Two identical spin-1/2 particles are confined to an infinite one-dimensional square well of width a with infinite potential barriers at x=0 and x=a. The potential is V(x)=0 for 0 <= x <= a. Suppose that the particles interact weakly by the potential V_1(x)=Kdelta(x_1 - x_2), where x_1 and x_2 are the positions of the two particles , K is a constant, and delta is the Dirac delta function. This represents a very short-range weak force between the two particles.

a) Using first-order perturbation theory, find the perturbation to the energy of the lowest-energy singlet state.

b) Show that the first-order perturbation to the energy of the lowest-energy triplet state is zero.

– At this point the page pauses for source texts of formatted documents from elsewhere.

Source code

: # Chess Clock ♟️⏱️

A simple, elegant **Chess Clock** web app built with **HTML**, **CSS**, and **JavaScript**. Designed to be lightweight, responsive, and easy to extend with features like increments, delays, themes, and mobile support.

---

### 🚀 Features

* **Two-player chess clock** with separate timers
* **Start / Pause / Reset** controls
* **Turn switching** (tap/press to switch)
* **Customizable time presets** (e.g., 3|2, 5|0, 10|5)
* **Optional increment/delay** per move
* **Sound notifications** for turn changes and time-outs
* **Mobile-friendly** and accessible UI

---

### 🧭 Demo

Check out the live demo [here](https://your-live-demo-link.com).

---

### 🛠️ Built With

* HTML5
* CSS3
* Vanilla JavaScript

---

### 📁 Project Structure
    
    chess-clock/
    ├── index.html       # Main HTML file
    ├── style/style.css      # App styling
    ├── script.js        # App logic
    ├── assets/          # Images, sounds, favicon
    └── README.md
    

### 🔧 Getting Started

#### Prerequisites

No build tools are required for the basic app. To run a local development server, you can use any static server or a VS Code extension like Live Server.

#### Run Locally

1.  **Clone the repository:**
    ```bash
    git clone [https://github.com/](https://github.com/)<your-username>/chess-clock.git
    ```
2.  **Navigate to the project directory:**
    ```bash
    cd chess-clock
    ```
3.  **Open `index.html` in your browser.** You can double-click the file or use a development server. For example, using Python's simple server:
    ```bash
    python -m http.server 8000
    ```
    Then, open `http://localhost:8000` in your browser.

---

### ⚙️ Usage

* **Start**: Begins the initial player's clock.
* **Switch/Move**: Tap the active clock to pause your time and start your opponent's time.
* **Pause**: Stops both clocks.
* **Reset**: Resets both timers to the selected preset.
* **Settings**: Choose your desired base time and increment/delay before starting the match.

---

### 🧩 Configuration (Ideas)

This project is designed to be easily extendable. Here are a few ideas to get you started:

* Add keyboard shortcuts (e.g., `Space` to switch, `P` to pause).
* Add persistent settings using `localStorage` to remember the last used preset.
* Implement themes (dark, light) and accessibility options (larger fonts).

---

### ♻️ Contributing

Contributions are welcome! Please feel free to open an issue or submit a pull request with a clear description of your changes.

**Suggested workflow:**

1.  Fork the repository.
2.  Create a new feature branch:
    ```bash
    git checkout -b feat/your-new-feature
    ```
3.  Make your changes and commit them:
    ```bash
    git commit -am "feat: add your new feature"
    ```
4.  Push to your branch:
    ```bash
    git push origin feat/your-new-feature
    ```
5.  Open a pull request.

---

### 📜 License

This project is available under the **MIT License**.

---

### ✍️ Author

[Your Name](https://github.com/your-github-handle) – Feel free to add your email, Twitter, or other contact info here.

c) What is the physical reason for the answer in part (b)?

Solution Preview

Let's denote the unperturbed eigenstates for a single spinless (scalar) particle as |n>. The wavefunction of these states is given by:

<x|n> = psi_n(x) = sqrt(2/a) sin(n pi x/a)

If we have a spin 1/2 particle then the eigenstates can be written as a tensor product:

|n>|s>

where |s> denotes the spin part of the state. The energy doesn't depend on the spin so, the energy levels are two fold degenerate. If we have two spin 1/2 paticles then we could denote a general eigenstate as:

|n1,n2>|s1,s2>

where we've combined the two spin and two configuration parts into a single kets for each. The first entry always refers to one particle, the second to the other. Now, for spin 1/2 particles, the state is required to be anti-symmetric under interchange of the two particles. This means that the above state is not a valid state. Instead we have a state of the form:

|space>|spin>

where either |spin> is ...

Solution Summary

We consider two spin 1/2 particles in a square well. We show in detail how the degeneracy between triplet and singlet states is lifted due to a perturbation V(x)=Kdelta(x_1 - x_2), where x_1 and x_2 are the positions of the two particles.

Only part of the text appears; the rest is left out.